Description of the task -
All records should be written out again exactly.

Source data -

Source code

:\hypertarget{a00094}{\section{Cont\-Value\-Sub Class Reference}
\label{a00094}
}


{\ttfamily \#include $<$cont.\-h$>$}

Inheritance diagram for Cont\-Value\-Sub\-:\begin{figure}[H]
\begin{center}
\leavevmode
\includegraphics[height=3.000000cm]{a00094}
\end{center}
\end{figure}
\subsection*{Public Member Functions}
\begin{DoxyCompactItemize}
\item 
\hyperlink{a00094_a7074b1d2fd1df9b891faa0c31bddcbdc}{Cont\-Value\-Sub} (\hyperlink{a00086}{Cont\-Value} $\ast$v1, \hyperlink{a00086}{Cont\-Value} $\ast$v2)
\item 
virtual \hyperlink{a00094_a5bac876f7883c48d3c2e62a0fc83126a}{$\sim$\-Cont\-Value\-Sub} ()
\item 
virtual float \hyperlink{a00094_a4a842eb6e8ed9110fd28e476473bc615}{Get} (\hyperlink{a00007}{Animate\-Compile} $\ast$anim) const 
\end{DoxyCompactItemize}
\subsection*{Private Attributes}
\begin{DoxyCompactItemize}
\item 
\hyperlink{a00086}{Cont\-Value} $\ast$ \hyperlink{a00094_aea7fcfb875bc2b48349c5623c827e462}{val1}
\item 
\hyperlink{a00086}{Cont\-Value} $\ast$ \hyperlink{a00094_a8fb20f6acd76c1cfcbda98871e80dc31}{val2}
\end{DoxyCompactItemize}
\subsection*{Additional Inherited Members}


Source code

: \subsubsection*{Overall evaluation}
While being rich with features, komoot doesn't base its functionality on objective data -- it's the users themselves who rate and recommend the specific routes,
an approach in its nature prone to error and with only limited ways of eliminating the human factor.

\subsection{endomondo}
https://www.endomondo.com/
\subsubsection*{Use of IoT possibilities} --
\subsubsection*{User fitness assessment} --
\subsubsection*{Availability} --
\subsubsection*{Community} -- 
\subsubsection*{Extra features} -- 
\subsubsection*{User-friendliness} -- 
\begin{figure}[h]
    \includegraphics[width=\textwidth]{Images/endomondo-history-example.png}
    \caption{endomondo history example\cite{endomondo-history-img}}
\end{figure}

Task response -
Source code

:\hypertarget{a00094}{\section{Cont\-Value\-Sub Class Reference}
\label{a00094}
}


{\ttfamily \#include $<$cont.\-h$>$}

Inheritance diagram for Cont\-Value\-Sub\-:\begin{figure}[H]
\begin{center}
\leavevmode
\includegraphics[height=3.000000cm]{a00094}
\end{center}
\end{figure}
\subsection*{Public Member Functions}
\begin{DoxyCompactItemize}
\item 
\hyperlink{a00094_a7074b1d2fd1df9b891faa0c31bddcbdc}{Cont\-Value\-Sub} (\hyperlink{a00086}{Cont\-Value} $\ast$v1, \hyperlink{a00086}{Cont\-Value} $\ast$v2)
\item 
virtual \hyperlink{a00094_a5bac876f7883c48d3c2e62a0fc83126a}{$\sim$\-Cont\-Value\-Sub} ()
\item 
virtual float \hyperlink{a00094_a4a842eb6e8ed9110fd28e476473bc615}{Get} (\hyperlink{a00007}{Animate\-Compile} $\ast$anim) const 
\end{DoxyCompactItemize}
\subsection*{Private Attributes}
\begin{DoxyCompactItemize}
\item 
\hyperlink{a00086}{Cont\-Value} $\ast$ \hyperlink{a00094_aea7fcfb875bc2b48349c5623c827e462}{val1}
\item 
\hyperlink{a00086}{Cont\-Value} $\ast$ \hyperlink{a00094_a8fb20f6acd76c1cfcbda98871e80dc31}{val2}
\end{DoxyCompactItemize}
\subsection*{Additional Inherited Members}


Source code

: \subsubsection*{Overall evaluation}
While being rich with features, komoot doesn't base its functionality on objective data -- it's the users themselves who rate and recommend the specific routes,
an approach in its nature prone to error and with only limited ways of eliminating the human factor.

\subsection{endomondo}
https://www.endomondo.com/
\subsubsection*{Use of IoT possibilities} --
\subsubsection*{User fitness assessment} --
\subsubsection*{Availability} --
\subsubsection*{Community} -- 
\subsubsection*{Extra features} -- 
\subsubsection*{User-friendliness} -- 
\begin{figure}[h]
    \includegraphics[width=\textwidth]{Images/endomondo-history-example.png}
    \caption{endomondo history example\cite{endomondo-history-img}}
\end{figure}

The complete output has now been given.